Forse è troppo presto per darvi una risposta; lo strappo è ancora troppo fresco.

Al momento in un certo senso provo  sollievo per essere uscita da una situazione che mi risucchiava energia, emozioni senza portare a nessun risultato concreto ma anche tanto sola.

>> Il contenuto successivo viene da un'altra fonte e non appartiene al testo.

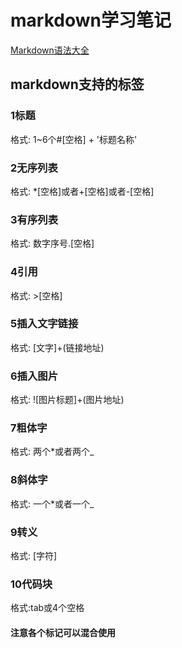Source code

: # markdown学习笔记

[Markdown语法大全](https://segmentfault.com/a/1190000010223222#articleHeader9)

## markdown支持的标签
### 1标题 
格式: 1~6个#[空格] + '标题名称'
### 2无序列表
格式: *[空格]或者+[空格]或者-[空格]
### 3有序列表
格式: 数字序号.[空格]
### 4引用
格式: >[空格]
### 5插入文字链接
格式: [文字]+(链接地址)
### 6插入图片
格式: ![图片标题]+(图片地址)
### 7粗体字
格式: 两个*或者两个_
### 8斜体字
格式: 一个*或者一个_
### 9转义
格式: [字符]
### 10代码块
 格式:tab或4个空格
####  注意各个标记可以混合使用
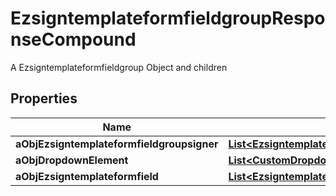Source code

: 

# EzsigntemplateformfieldgroupResponseCompound

A Ezsigntemplateformfieldgroup Object and children

## Properties

| Name | Type | Description | Notes |
|------------ | ------------- | ------------- | -------------|
|**aObjEzsigntemplateformfieldgroupsigner** | [**List&lt;EzsigntemplateformfieldgroupsignerResponse&gt;**](EzsigntemplateformfieldgroupsignerResponse.md) |  |  |
|**aObjDropdownElement** | [**List&lt;CustomDropdownElementResponse&gt;**](CustomDropdownElementResponse.md) |  |  [optional] |
|**aObjEzsigntemplateformfield** | [**List&lt;EzsigntemplateformfieldResponseCompound&gt;**](EzsigntemplateformfieldResponseCompound.md) |  |  |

Io e la solitudine siamo state amiche per tantissimo tempo, ci conosciamo alla perfezione, siamo state complici  inseparabili ma ormai quel rapporto si è incrinato; ho aperto gli occhi e mi sono ritrovata ad ammirare nuovi fantastici orizzonti tutti da esplorare.

Come si fa a tornare indietro? Come si fa a ritrovare la complicità di un tempo?

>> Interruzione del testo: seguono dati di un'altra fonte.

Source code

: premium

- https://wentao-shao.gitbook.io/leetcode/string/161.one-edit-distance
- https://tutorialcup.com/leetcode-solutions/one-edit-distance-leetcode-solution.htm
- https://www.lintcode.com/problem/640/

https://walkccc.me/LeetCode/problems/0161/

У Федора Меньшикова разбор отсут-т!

Ho paura di tornare ad essere la persona che sono stata, ancora di più di non riuscire ad essere, diventare la persona che vorrei.

Le amiche cercando di consolarmi ovviamente dicono che meritavo di più, che presto incontrerò qualcuno di nuovo che saprà farmi battere il cuore, chi lo sa? Magari l’uomo giusto? ( mmm non credo esista) forse hanno ragione,forse no… l’unica cosa certa è che a dispetto di tutto e tutti A. avrà sempre un piccolo angolino del mio cuore perché in parte il merito della mia crescita e cambiamento degli ultimi mesi va proprio a lui.

la ferita guarirà, per il momento brucia un po’.

 

Un pugno di mosche

Quando cerco la pace scappo in montagna, questa volta purtroppo non mi è stata molto d’aiuto…😝 nemmeno lei può fare miracoli 😂

A quanto pare cacciarmi nei guai è uno dei miei più grandi talenti…

Il lavoro… tutto ok… sarà anche l’ennesimo stage ma io amo immensamente quello che faccio e l’affetto dei bambini è per me benzina allo stato puro.

In famiglia e in corso una piccola rivoluzione, il destino ha voluto che io fossi figlia unica… pare il mio cambiamento degli ultimi tempi non sia passato inosservato ai miei genitori…


😱 un colpo di fulmine per una persona giusta in un momento e in una situazione talmente sbagliata che più sbagliata non si può.

Una persona sinceramente interessata a me ma per la quale non riesco a provare nulla se non amicizia

Una persona interessata Ma sulla quale ho moltissime riserve

Conclusione? 

Un pugno di mosche

Roby 2 Tristezza 1

QUANDO SEI TRISTE… VESTITI BENE, TRUCCATI GLI OCCHI, COPRI LE OCCHIAIE, COLORATI LE LABBRA E SFOGGIA IL TUO SORRISO MIGLIORE.

OPPURE VAI A CORRERE…

Oggi nonostante la pioggia ho fatto entrambe le cose (a parte coprire le occhiaie, quello non mi è riuscito particolarmente bene).

IMG_20170416_180533054Ha funzionato? Si e no o meglio, No e Si!

Il trucco è una maschera. Si può fingere di stare bene, si può ingannare il mondo, si può ingannare anche se stessi per un po’ ma… per quanto? A che scopo?

Correre è fantastico…anche sotto la pioggia =p bruciano i muscoli, manca il respiro, la mente si svuota, l’anima diventa più leggera, almeno per un po’.